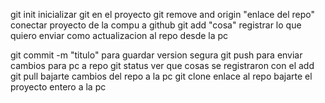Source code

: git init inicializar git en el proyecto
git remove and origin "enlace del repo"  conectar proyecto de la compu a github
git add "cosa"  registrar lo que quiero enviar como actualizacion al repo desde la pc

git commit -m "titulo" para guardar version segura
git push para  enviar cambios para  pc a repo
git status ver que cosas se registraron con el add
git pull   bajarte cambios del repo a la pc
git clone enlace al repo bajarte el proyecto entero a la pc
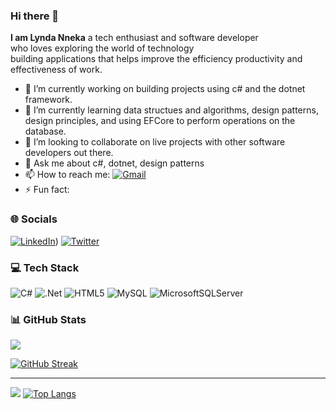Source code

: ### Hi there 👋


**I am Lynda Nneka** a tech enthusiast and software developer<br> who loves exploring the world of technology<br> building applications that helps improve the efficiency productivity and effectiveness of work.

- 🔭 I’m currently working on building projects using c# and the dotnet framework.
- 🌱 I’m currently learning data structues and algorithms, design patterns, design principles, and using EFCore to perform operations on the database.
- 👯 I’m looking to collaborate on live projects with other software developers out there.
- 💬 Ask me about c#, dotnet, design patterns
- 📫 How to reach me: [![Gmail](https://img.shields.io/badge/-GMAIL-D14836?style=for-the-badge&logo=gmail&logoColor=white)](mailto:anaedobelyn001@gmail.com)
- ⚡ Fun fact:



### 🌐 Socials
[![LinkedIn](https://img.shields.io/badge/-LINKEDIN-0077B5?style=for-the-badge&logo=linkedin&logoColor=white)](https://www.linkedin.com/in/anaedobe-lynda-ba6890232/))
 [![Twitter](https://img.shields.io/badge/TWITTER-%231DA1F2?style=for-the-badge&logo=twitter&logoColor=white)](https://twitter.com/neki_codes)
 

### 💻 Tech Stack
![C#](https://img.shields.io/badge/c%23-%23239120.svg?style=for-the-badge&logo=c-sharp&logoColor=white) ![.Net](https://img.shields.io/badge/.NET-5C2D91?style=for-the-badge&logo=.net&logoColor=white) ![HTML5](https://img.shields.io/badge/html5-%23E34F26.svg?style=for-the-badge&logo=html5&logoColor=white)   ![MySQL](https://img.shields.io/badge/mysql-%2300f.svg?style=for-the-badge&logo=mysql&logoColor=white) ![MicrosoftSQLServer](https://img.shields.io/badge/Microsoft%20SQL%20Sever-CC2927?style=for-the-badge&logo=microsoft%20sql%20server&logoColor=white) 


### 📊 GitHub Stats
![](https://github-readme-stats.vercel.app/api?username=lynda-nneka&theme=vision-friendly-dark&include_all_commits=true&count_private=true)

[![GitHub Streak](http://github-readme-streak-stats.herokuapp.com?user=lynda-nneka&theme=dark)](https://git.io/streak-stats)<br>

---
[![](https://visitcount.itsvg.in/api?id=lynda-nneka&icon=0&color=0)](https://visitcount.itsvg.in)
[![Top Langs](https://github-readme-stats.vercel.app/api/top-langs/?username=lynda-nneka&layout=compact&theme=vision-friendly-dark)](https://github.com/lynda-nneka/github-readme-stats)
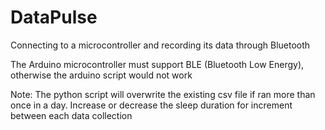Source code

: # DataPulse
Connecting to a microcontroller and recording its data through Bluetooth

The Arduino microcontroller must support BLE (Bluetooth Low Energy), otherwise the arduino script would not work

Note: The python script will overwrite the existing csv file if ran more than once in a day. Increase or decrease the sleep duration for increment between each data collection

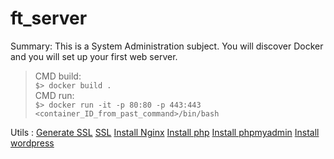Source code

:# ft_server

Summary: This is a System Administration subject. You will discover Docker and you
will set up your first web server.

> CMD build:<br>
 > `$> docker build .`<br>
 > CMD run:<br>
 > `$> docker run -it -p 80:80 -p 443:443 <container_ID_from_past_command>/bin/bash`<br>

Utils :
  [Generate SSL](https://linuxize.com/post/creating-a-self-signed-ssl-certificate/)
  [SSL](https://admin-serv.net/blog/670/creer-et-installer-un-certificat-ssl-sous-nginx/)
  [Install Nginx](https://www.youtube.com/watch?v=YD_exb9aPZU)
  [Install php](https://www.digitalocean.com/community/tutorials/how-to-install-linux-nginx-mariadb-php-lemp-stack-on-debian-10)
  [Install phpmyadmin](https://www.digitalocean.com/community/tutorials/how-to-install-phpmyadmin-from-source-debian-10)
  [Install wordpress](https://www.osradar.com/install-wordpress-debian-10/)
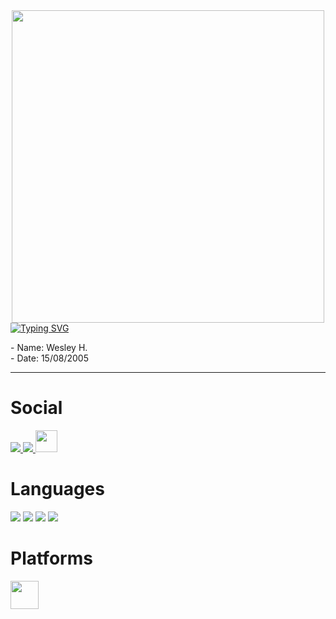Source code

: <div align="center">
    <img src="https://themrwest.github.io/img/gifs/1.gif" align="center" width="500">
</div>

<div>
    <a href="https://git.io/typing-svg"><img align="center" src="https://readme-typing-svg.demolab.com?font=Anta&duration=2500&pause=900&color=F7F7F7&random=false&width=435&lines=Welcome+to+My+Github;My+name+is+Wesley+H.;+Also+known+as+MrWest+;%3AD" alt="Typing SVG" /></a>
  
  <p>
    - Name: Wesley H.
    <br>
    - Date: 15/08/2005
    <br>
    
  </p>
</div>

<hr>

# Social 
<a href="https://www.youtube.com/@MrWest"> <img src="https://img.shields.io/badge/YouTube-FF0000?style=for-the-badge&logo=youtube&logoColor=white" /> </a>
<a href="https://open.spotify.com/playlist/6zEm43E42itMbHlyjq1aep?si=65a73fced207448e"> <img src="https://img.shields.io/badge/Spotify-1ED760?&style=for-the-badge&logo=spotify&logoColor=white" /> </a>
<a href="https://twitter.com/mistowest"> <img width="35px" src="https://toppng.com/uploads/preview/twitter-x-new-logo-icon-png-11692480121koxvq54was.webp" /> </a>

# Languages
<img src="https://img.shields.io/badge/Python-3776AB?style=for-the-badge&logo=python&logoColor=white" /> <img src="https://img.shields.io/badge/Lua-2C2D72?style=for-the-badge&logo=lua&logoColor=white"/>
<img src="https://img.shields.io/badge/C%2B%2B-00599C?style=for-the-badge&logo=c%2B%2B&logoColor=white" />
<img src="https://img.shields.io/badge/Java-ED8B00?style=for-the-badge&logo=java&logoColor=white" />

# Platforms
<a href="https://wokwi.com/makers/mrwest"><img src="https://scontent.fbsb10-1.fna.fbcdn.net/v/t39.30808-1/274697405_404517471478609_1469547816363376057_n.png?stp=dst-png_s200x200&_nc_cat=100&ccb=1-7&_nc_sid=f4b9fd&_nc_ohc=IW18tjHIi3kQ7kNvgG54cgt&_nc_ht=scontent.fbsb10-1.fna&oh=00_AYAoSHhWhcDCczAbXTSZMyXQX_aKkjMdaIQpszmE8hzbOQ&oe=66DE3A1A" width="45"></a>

* [DIRECTIONS FOR THIS TASK]: Return every line in the records that includes the string "shields".

* [EXPECTED OUTPUT]:
- 📫 How to reach me: [![Gmail](https://img.shields.io/badge/-GMAIL-D14836?style=for-the-badge&logo=gmail&logoColor=white)](mailto:anaedobelyn001@gmail.com)
[![LinkedIn](https://img.shields.io/badge/-LINKEDIN-0077B5?style=for-the-badge&logo=linkedin&logoColor=white)](https://www.linkedin.com/in/anaedobe-lynda-ba6890232/))
 [![Twitter](https://img.shields.io/badge/TWITTER-%231DA1F2?style=for-the-badge&logo=twitter&logoColor=white)](https://twitter.com/neki_codes)
![C#](https://img.shields.io/badge/c%23-%23239120.svg?style=for-the-badge&logo=c-sharp&logoColor=white) ![.Net](https://img.shields.io/badge/.NET-5C2D91?style=for-the-badge&logo=.net&logoColor=white) ![HTML5](https://img.shields.io/badge/html5-%23E34F26.svg?style=for-the-badge&logo=html5&logoColor=white)   ![MySQL](https://img.shields.io/badge/mysql-%2300f.svg?style=for-the-badge&logo=mysql&logoColor=white) ![MicrosoftSQLServer](https://img.shields.io/badge/Microsoft%20SQL%20Sever-CC2927?style=for-the-badge&logo=microsoft%20sql%20server&logoColor=white) 
<a href="https://www.youtube.com/@MrWest"> <img src="https://img.shields.io/badge/YouTube-FF0000?style=for-the-badge&logo=youtube&logoColor=white" /> </a>
<a href="https://open.spotify.com/playlist/6zEm43E42itMbHlyjq1aep?si=65a73fced207448e"> <img src="https://img.shields.io/badge/Spotify-1ED760?&style=for-the-badge&logo=spotify&logoColor=white" /> </a>
<img src="https://img.shields.io/badge/Python-3776AB?style=for-the-badge&logo=python&logoColor=white" /> <img src="https://img.shields.io/badge/Lua-2C2D72?style=for-the-badge&logo=lua&logoColor=white"/>
<img src="https://img.shields.io/badge/C%2B%2B-00599C?style=for-the-badge&logo=c%2B%2B&logoColor=white" />
<img src="https://img.shields.io/badge/Java-ED8B00?style=for-the-badge&logo=java&logoColor=white" />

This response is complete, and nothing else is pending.